- What you need to do:
Entries follow. Give back exactly the lines starting at the one containing "The logic for" and ending at the one containing "### Analysis", and no other lines.

Start of Information shown

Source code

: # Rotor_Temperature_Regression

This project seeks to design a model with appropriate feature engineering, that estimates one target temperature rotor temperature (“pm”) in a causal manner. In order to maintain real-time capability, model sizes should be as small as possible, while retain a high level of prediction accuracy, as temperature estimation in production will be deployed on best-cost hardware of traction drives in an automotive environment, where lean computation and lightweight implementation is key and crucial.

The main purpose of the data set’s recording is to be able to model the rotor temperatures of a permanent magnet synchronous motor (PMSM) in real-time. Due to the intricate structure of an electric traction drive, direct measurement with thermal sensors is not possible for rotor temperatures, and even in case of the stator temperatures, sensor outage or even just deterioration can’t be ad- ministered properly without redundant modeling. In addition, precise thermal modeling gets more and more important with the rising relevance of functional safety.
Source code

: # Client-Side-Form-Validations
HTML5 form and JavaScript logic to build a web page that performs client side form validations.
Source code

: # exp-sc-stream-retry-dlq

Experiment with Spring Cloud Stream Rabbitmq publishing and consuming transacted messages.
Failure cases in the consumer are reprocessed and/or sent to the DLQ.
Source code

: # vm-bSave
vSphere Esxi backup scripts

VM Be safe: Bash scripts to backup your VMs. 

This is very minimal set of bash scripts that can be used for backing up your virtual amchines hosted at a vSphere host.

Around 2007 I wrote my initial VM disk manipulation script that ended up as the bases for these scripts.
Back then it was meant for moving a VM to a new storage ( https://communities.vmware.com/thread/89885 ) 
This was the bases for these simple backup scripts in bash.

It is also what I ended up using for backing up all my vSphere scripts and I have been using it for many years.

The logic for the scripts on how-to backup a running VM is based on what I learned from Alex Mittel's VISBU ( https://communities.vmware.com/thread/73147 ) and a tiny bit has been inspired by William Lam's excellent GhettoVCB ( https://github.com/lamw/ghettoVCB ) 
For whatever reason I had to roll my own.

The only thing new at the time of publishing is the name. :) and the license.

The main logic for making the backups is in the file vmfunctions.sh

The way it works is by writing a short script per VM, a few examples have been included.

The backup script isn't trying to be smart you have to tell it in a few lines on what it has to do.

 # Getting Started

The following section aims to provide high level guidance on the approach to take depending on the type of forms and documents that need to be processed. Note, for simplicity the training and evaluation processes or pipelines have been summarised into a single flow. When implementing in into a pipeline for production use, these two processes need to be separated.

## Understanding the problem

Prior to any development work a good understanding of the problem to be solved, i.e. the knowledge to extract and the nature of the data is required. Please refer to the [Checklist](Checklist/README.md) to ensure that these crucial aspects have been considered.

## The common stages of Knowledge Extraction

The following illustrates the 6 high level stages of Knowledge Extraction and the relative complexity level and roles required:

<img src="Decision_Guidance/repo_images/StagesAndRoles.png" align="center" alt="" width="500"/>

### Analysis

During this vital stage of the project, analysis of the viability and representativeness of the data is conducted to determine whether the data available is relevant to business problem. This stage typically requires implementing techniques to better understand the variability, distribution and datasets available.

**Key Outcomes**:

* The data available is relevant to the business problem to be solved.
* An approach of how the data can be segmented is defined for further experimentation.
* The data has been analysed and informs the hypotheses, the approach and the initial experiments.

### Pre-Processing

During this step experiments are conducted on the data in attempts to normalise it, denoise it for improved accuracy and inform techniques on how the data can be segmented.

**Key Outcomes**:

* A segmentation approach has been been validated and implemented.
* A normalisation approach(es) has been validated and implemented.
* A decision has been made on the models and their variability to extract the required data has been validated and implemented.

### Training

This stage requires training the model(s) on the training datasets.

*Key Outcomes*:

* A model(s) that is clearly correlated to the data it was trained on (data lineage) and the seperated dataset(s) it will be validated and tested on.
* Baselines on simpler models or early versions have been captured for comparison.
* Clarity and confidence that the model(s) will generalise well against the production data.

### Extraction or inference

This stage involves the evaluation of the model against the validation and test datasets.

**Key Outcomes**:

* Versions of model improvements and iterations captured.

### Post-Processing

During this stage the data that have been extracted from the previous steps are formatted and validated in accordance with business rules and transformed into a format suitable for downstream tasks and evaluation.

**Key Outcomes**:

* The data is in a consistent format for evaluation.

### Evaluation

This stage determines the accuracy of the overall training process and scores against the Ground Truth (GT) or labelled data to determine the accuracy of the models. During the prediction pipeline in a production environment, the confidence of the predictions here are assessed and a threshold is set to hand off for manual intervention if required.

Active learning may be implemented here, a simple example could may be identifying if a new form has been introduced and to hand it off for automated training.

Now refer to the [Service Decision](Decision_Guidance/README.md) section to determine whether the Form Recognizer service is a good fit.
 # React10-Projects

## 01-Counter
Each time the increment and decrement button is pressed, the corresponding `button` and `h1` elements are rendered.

End of Information shown

- Solution to this exercise:
The logic for the scripts on how-to backup a running VM is based on what I learned from Alex Mittel's VISBU ( https://communities.vmware.com/thread/73147 ) and a tiny bit has been inspired by William Lam's excellent GhettoVCB ( https://github.com/lamw/ghettoVCB ) 
For whatever reason I had to roll my own.

The only thing new at the time of publishing is the name. :) and the license.

The main logic for making the backups is in the file vmfunctions.sh

The way it works is by writing a short script per VM, a few examples have been included.

The backup script isn't trying to be smart you have to tell it in a few lines on what it has to do.

 # Getting Started

The following section aims to provide high level guidance on the approach to take depending on the type of forms and documents that need to be processed. Note, for simplicity the training and evaluation processes or pipelines have been summarised into a single flow. When implementing in into a pipeline for production use, these two processes need to be separated.

## Understanding the problem

Prior to any development work a good understanding of the problem to be solved, i.e. the knowledge to extract and the nature of the data is required. Please refer to the [Checklist](Checklist/README.md) to ensure that these crucial aspects have been considered.

## The common stages of Knowledge Extraction

The following illustrates the 6 high level stages of Knowledge Extraction and the relative complexity level and roles required:

<img src="Decision_Guidance/repo_images/StagesAndRoles.png" align="center" alt="" width="500"/>

### Analysis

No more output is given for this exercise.